Gaiashkibos’s own mother went to the school in Genoa, and gaiaskibos said she understands why former students would talk about positive memories.
“She only told me the positive sides. She was in the band, and she did the baking. She didn’t tell me about abuse, violence. But there was. I know there was. I know they were hungry – she did talk about that. There was never enough to eat. My two aunts went to school there but they were separated. They couldn’t sleep in the same dorm room, etc., because they would have the language. And to kill the Indian you had to separate them to destroy the language,” she said.
Some students are known to have died at the school – a plaque in the museum lists the names of 19. And there was a cemetery at the school. An old plat map shows one near the buildings, but it may have been bulldozed for a construction project after the school closed. Carlson said the new search may help find it.
“The federal government, with its initiative that’s come out, is supposed to provide us with ground-penetrating radar and search records so that we can pinpoint where it is,” she said.
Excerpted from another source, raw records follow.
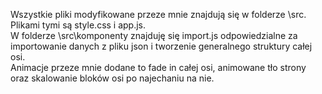 Wszystkie pliki modyfikowane przeze mnie znajdują się w folderze \src. Plikami tymi są style.css i app.js. <br>
W folderze \src\komponenty znajduję się import.js odpowiedzialne za importowanie danych z pliku json i tworzenie generalnego struktury całej osi.<br>
Animacje przeze mnie dodane to fade in całej osi, animowane tło strony oraz skalowanie bloków osi po najechaniu na nie.<br>
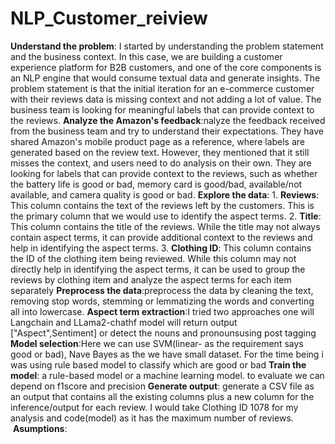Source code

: # NLP_Customer_reiview
**Understand the problem**: I started by understanding the problem statement and the business context. In this case, we are building a customer experience platform for B2B customers, and one of the core components is an NLP engine that would consume textual data and generate insights. The problem statement is that the initial iteration for an e-commerce customer with their reviews data is missing context and not adding a lot of value. The business team is looking for meaningful labels that can provide context to the reviews.
**Analyze the Amazon's feedback**:nalyze the feedback received from the business team and try to understand their expectations. They have shared Amazon's mobile product page as a reference, where labels are generated based on the review text. However, they mentioned that it still misses the context, and users need to do analysis on their own. They are looking for labels that can provide context to the reviews, such as whether the battery life is good or bad, memory card is good/bad, available/not available, and camera quality is good or bad.
**Explore the data**:
    1. **Reviews**: This column contains the text of the reviews left by the customers. This is the primary column that we would use to identify the aspect terms.
		2. **Title**: This column contains the title of the reviews. While the title may not always contain aspect terms, it can provide additional context to the reviews and help in identifying the aspect terms.
		3. **Clothing ID**: This column contains the ID of the clothing item being reviewed. While this column may not directly help in identifying the aspect terms, it can be used to group the reviews by clothing item and analyze the aspect terms for each item separately
**Preprocess the data**:preprocess the data by cleaning the text, removing stop words, stemming or lemmatizing the words and converting all into lowercase.
**Aspect term extraction**:I tried two approaches one will Langchain and LLama2-chathf model will return output ["Aspect",Sentiment] or detect the nouns and pronounsusing post tagging
**Model selection**:Here we can use SVM(linear- as the requirement says good or bad), Nave Bayes as the we have small dataset.  For the time being i was using rule based model to classify which are good or bad
 **Train the model**: a rule-based model or a machine learning model. to evaluate we can depend on f1score and precision
  **Generate output**:  generate a CSV file as an output that contains all the existing columns plus a new column for the inference/output for each review. I would take Clothing ID 1078 for my analysis and code(model) as it has the maximum number of reviews.
 **Asumptions**:
 
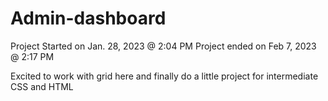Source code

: # Admin-dashboard

Project Started on Jan. 28, 2023 @ 2:04 PM
Project ended on Feb 7, 2023 @ 2:17 PM

Excited to work with grid here and finally do a little project for intermediate CSS and HTML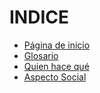 # INDICE
- [Página de inicio](./)
- [Glosario](./contenido/glosario.md)
- [Quien hace qué](./contenido/quienhaceque.md)
- [Aspecto Social](./contenido/social.md)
That could be difficult. Haaland wants the investigation of boarding school deaths to be finished by April of next year. But Matt Reed, historic preservation officer for the Pawnee Nation in Oklahoma, has been using ground penetrating radar for three years, looking for unmarked tribal and family graves not connected to schools.
Reed said there was a school in Oklahoma where people are said to be buried, but the grounds spread out over 400 acres.
“If I do a 3-D scan with this GPR, it’s this real complex grid system that I have to set up that’s basically 100 square feet. And it’ll pretty much take me half a day, at least half a day, to get that all set up. And so it’s like 400 acres, well, where do I start?” Reed said.
The Genoa school grounds at one point contained 640 acres, although much of that was later sold off to private homeowners.
Gaiashkibos says however long it takes, the search can help people heal, by uncovering the truth.
“The past is painful. But we can learn from the past. And I don’t want people to feel – make everyone feel shame and pity for us -- because we’re not pitiful. We’re resilient, strong people. My mother surviving is testimony to that, and me sitting here talking to you. So, I think we can learn from that and try to do better,” she said.